BARTON FINK - REVIEW


Directed by Joel Coen and released back in 1991, Barton Fink is a dark comedy about a playwright who gets the opportunity to write a wrestling picture for a big Hollywood studio but quickly experiences writer's block.

This is perhaps one of the Coen Brothers' least well-known yet best movies. It failed at the box-office upon its release but sweeping the Cannes Film Festival, earning a few Oscar nominations and being a critical hit more than made up for that. The film follows Barton Fink (John Turturro), a passionate playwright who wants to create important work for the "common man", as he travels to Los Angeles to write a wrestling film for a Hollywood producer. He soon experiences writer's block in his dingy hotel room and befriends his neighbour Charlie (John Goodman) before slowly but surely spiralling down into confusion and despair. Part-Hollywood satire, part-surreal thriller, Barton Fink is a strange little movie that explores various big themes without actually exploring them, instead leaving everything open to interpretation and teasing the viewer from start to finish.

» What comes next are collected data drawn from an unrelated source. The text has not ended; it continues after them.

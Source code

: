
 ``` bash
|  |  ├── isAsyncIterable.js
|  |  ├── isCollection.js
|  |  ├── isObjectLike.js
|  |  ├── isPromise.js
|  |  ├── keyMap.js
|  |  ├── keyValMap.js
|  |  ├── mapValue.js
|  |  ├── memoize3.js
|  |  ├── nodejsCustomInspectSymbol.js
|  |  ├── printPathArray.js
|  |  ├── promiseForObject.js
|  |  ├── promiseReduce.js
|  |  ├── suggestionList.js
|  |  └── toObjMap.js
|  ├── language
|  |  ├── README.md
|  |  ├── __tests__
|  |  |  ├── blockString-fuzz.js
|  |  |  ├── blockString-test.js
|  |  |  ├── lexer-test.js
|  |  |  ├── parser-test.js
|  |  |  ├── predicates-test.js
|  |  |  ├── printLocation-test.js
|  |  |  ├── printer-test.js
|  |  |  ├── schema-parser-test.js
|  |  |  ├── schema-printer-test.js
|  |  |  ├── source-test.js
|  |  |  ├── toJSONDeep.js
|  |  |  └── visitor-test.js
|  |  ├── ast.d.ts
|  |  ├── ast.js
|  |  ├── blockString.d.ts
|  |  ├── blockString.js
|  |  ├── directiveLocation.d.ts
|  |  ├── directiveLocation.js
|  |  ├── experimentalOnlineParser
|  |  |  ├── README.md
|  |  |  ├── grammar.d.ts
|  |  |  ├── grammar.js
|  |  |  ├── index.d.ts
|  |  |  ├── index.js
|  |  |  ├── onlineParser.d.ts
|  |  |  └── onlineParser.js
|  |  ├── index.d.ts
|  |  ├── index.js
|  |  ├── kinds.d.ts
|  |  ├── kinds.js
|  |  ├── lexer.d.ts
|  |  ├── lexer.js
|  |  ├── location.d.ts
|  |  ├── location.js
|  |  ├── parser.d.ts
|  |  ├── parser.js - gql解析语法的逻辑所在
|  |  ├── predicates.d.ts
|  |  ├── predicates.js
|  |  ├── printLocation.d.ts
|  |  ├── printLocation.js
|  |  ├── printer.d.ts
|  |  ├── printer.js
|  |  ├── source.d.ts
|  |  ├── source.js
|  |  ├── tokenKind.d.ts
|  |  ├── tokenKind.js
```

This is the Coen Brothers are their most meticulous with every detail, whether it's the peeling wallpapers in the hotel, a mosquito or a picture of a woman sitting on a beach, being very significant. The cinematography and art direction throughout are subtly brilliant and everything else, from the score to the writing and direction, is basically flawless. Both John Turturro and John Goodman give some of their best performances and the excellent supporting cast includes Judy Davis, John Mahoney, Tony Shalhoub and Steve Buscemi. Barton Fink moves at a slow and steady pace, leading you deeper and deeper into the cruel, lonely world of screenwriting so when it delivers some unexpected twists, including the surprisingly epic ending, you're never quite ready for it. This is a much less flashy and over-the-top film than some of the Coens' other works (it's actually closer to something like A Serious Man) but it's every bit as good as their best.

Recommending a Coen Brothers film at this point is redundant: ultimately, you should really check out every single one of them if you're a fan of cinema as an artform. Barton Fink is one of their smaller yet most effective and surprising films so it's definitely worth a watch, and a re-watch.

Mini-masterpiece.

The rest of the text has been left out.